Trotzdem war ihr Vorhaben entsetzlich verkehrt, was Sofia erst jetzt so richtig klar wurde, als sie fröstelnd dastand und die verschränkten Arme und Schultern zusammenzog. Dennoch nickte sie.
» Wenn es schon sein muss, dann besser jetzt als gleich. «
Lidja schlang einen Arm um ihre Taille.
» Halt mich aber gut fest«, murmelte sie. Sie spürte, dass ihre Kehle ganz trocken war und Lidjas harmlose Geste schon genügte, dass ihr wieder verflucht schwindlig wurde.
» Wir schießen bestimmt los wie eine Rakete«, erwiderte Lidja mit einem unerschrockenen Lächeln, » du wirst sehen, nur eine Sekunde, und wir sind da.«
Sofia blickte auf das rötlich schimmernde Mal auf der Stirn ihrer Gefährtin, beobachtete, wie Lidja die Augen schloss und sich einen Moment sammelte. Sie spürte die Anspannung der Muskeln in dem Arm, der sie hielt, und sah, wie Lidja vor Anstrengung der Schweiß auf die Stirn trat. Und als sie abhoben, glaubte sie, in Ohnmacht zu fallen.
Lidja hielt sie gut fest. » Nicht runterschauen«, murmelte sie, und das ließ sich Sofia nicht zweimal sagen.
Der Flug dauerte nicht lang, doch Sofia schien er kein Ende nehmen zu wollen. Die kalte Nachtluft peitschte ihr Gesicht, und alles war fast so, wie sie es oft geträumt hatte. Was fehlte, war dieses Gefühl der Leichtigkeit, das jedes nächtliche Abenteuer begleitet hatte. Zu wissen, dass unter ihr erst gähnende Leere war, dann das spitze Geäst der Bäume und schließlich scharfkantiges, hartes Gestein, erfüllte sie mit panischer Angst.

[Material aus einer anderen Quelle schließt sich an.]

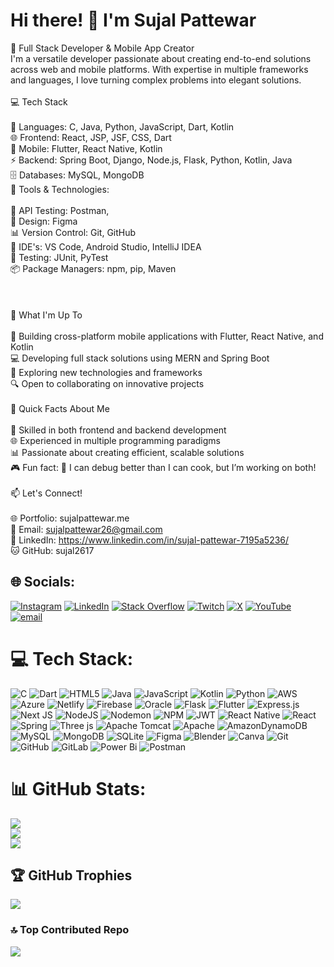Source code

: #                                                                   Hi there! 👋 I'm Sujal Pattewar
🚀 Full Stack Developer & Mobile App Creator<br>I'm a versatile developer passionate about creating end-to-end solutions across web and mobile platforms. With expertise in multiple frameworks and languages, I love turning complex problems into elegant solutions.<br><br>💻 Tech Stack<br><br>🎯 Languages: C, Java, Python, JavaScript, Dart, Kotlin<br>🌐 Frontend: React, JSP, JSF, CSS, Dart<br>📱 Mobile: Flutter, React Native, Kotlin<br>⚡ Backend: Spring Boot, Django, Node.js, Flask, Python, Kotlin, Java<br>🗄️ Databases: MySQL, MongoDB<br>🔧 Tools & Technologies:<br><br>📡 API Testing: Postman,<br>🎨 Design: Figma<br>📊 Version Control: Git, GitHub<br>🚀 IDE's: VS Code, Android Studio, IntelliJ IDEA<br>🧪 Testing: JUnit, PyTest<br>📦 Package Managers: npm, pip, Maven<br><br><br><br>🎯 What I'm Up To<br><br>📱 Building cross-platform mobile applications with Flutter, React Native, and Kotlin<br>💻 Developing full stack solutions using MERN and Spring Boot<br>🌱 Exploring new technologies and frameworks<br>🔍 Open to collaborating on innovative projects<br><br>🚀 Quick Facts About Me<br><br>🎨 Skilled in both frontend and backend development<br>🌐 Experienced in multiple programming paradigms<br>📊 Passionate about creating efficient, scalable solutions<br>🎮 Fun fact:  🎯 I can debug better than I can cook, but I’m working on both!<br><br>📫 Let's Connect!<br><br>🌐 Portfolio: sujalpattewar.me<br>📧 Email: sujalpattewar26@gmail.com<br>💼 LinkedIn: https://www.linkedin.com/in/sujal-pattewar-7195a5236/<br>🐱 GitHub: sujal2617


## 🌐 Socials:
[![Instagram](https://img.shields.io/badge/Instagram-%23E4405F.svg?logo=Instagram&logoColor=white)](https://instagram.com/sujalp_) [![LinkedIn](https://img.shields.io/badge/LinkedIn-%230077B5.svg?logo=linkedin&logoColor=white)](https://linkedin.com/in/sujal-pattewar-7195a5236) [![Stack Overflow](https://img.shields.io/badge/-Stackoverflow-FE7A16?logo=stack-overflow&logoColor=white)](https://stackoverflow.com/users/22521801) [![Twitch](https://img.shields.io/badge/Twitch-%239146FF.svg?logo=Twitch&logoColor=white)](https://twitch.tv/sjl_p_2624) [![X](https://img.shields.io/badge/X-black.svg?logo=X&logoColor=white)](https://x.com/Sujal_pattewar) [![YouTube](https://img.shields.io/badge/YouTube-%23FF0000.svg?logo=YouTube&logoColor=white)](https://youtube.com/@UCsQbwh5obThJf5uIe_64Xaw) [![email](https://img.shields.io/badge/Email-D14836?logo=gmail&logoColor=white)](mailto:sujalpattewar26@gmail.com) 

# 💻 Tech Stack:
![C](https://img.shields.io/badge/c-%2300599C.svg?style=plastic&logo=c&logoColor=white) ![Dart](https://img.shields.io/badge/dart-%230175C2.svg?style=plastic&logo=dart&logoColor=white) ![HTML5](https://img.shields.io/badge/html5-%23E34F26.svg?style=plastic&logo=html5&logoColor=white) ![Java](https://img.shields.io/badge/java-%23ED8B00.svg?style=plastic&logo=openjdk&logoColor=white) ![JavaScript](https://img.shields.io/badge/javascript-%23323330.svg?style=plastic&logo=javascript&logoColor=%23F7DF1E) ![Kotlin](https://img.shields.io/badge/kotlin-%237F52FF.svg?style=plastic&logo=kotlin&logoColor=white) ![Python](https://img.shields.io/badge/python-3670A0?style=plastic&logo=python&logoColor=ffdd54) ![AWS](https://img.shields.io/badge/AWS-%23FF9900.svg?style=plastic&logo=amazon-aws&logoColor=white) ![Azure](https://img.shields.io/badge/azure-%230072C6.svg?style=plastic&logo=microsoftazure&logoColor=white) ![Netlify](https://img.shields.io/badge/netlify-%23000000.svg?style=plastic&logo=netlify&logoColor=#00C7B7) ![Firebase](https://img.shields.io/badge/firebase-%23039BE5.svg?style=plastic&logo=firebase) ![Oracle](https://img.shields.io/badge/Oracle-F80000?style=plastic&logo=oracle&logoColor=white) ![Flask](https://img.shields.io/badge/flask-%23000.svg?style=plastic&logo=flask&logoColor=white) ![Flutter](https://img.shields.io/badge/Flutter-%2302569B.svg?style=plastic&logo=Flutter&logoColor=white) ![Express.js](https://img.shields.io/badge/express.js-%23404d59.svg?style=plastic&logo=express&logoColor=%2361DAFB) ![Next JS](https://img.shields.io/badge/Next-black?style=plastic&logo=next.js&logoColor=white) ![NodeJS](https://img.shields.io/badge/node.js-6DA55F?style=plastic&logo=node.js&logoColor=white) ![Nodemon](https://img.shields.io/badge/NODEMON-%23323330.svg?style=plastic&logo=nodemon&logoColor=%BBDEAD) ![NPM](https://img.shields.io/badge/NPM-%23CB3837.svg?style=plastic&logo=npm&logoColor=white) ![JWT](https://img.shields.io/badge/JWT-black?style=plastic&logo=JSON%20web%20tokens) ![React Native](https://img.shields.io/badge/react_native-%2320232a.svg?style=plastic&logo=react&logoColor=%2361DAFB) ![React](https://img.shields.io/badge/react-%2320232a.svg?style=plastic&logo=react&logoColor=%2361DAFB) ![Spring](https://img.shields.io/badge/spring-%236DB33F.svg?style=plastic&logo=spring&logoColor=white) ![Three js](https://img.shields.io/badge/threejs-black?style=plastic&logo=three.js&logoColor=white) ![Apache Tomcat](https://img.shields.io/badge/apache%20tomcat-%23F8DC75.svg?style=plastic&logo=apache-tomcat&logoColor=black) ![Apache](https://img.shields.io/badge/apache-%23D42029.svg?style=plastic&logo=apache&logoColor=white) ![AmazonDynamoDB](https://img.shields.io/badge/Amazon%20DynamoDB-4053D6?style=plastic&logo=Amazon%20DynamoDB&logoColor=white) ![MySQL](https://img.shields.io/badge/mysql-4479A1.svg?style=plastic&logo=mysql&logoColor=white) ![MongoDB](https://img.shields.io/badge/MongoDB-%234ea94b.svg?style=plastic&logo=mongodb&logoColor=white) ![SQLite](https://img.shields.io/badge/sqlite-%2307405e.svg?style=plastic&logo=sqlite&logoColor=white) ![Figma](https://img.shields.io/badge/figma-%23F24E1E.svg?style=plastic&logo=figma&logoColor=white) ![Blender](https://img.shields.io/badge/blender-%23F5792A.svg?style=plastic&logo=blender&logoColor=white) ![Canva](https://img.shields.io/badge/Canva-%2300C4CC.svg?style=plastic&logo=Canva&logoColor=white) ![Git](https://img.shields.io/badge/git-%23F05033.svg?style=plastic&logo=git&logoColor=white) ![GitHub](https://img.shields.io/badge/github-%23121011.svg?style=plastic&logo=github&logoColor=white) ![GitLab](https://img.shields.io/badge/gitlab-%23181717.svg?style=plastic&logo=gitlab&logoColor=white) ![Power Bi](https://img.shields.io/badge/power_bi-F2C811?style=plastic&logo=powerbi&logoColor=black) ![Postman](https://img.shields.io/badge/Postman-FF6C37?style=plastic&logo=postman&logoColor=white)
# 📊 GitHub Stats:
![](https://github-readme-stats.vercel.app/api?username=sujal2617&theme=radical&hide_border=false&include_all_commits=true&count_private=true)<br/>
![](https://github-readme-streak-stats.herokuapp.com/?user=sujal2617&theme=radical&hide_border=false)<br/>
![](https://github-readme-stats.vercel.app/api/top-langs/?username=sujal2617&theme=radical&hide_border=false&include_all_commits=true&count_private=true&layout=compact)

## 🏆 GitHub Trophies
![](https://github-profile-trophy.vercel.app/?username=sujal2617&theme=radical&no-frame=false&no-bg=false&margin-w=4)

### 🔝 Top Contributed Repo
![](https://github-contributor-stats.vercel.app/api?username=sujal2617&limit=5&theme=dark&combine_all_yearly_contributions=true)

<!-- Proudly created with GPRM ( https://gprm.itsvg.in ) -->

Hin und wieder sank Lidja ein wenig ab und jedes Mal konnte Sofia einen entsetzten Schrei nicht unterdrücken.
» Keine Panik, es läuft wunderbar. Aber du solltest vielleicht mal eine Diät machen«, versuchte die Freundin zu scherzen. Beim Sprechen keuchte sie und Sofia spürte ihren gemächlichen, mühsamen Flügelschlag.
» Und wenn wir zu Fuß weitergehen?«, schlug sie vor, wobei sie den Kopf nur ein klein wenig von Lidjas Brust löste.
» Kommt nicht infrage, wir sind ja gleich da. Und außerdem ist der Blick von hier oben wirklich fantastisch.«
Kurz darauf landeten sie in der Nähe einer abgelegenen, menschenleeren Straße, jenseits eines Wellblechtores, das nur wie durch ein Wunder noch nicht umgefallen war. Die Hände auf die Knie gestützt, stand Lidja gebückt da und versuchte, zu Atem zu kommen.
Besorgt sah Sofia sie an. » Wir hätten vielleicht doch nicht fliegen sollen …«
» Jetzt halt doch endlich mal den Mund«, fuhr Lidja sie an. » Wenn ich mich nicht irre, war es doch deine Idee, es alleine zu versuchen. Also hör auf herumzujammern und konzentrier dich auf das, was wir vorhaben.«
Sofia seufzte. Das Abenteuer schien ihr unter keinem guten Stern zu stehen. Während Lidja sich langsam erholte, blickte sie sich um. Von der Mondsichel nur schwach beleuchtet, erhob sich vor ihnen ein sanfter Hügel mit einer Wiese.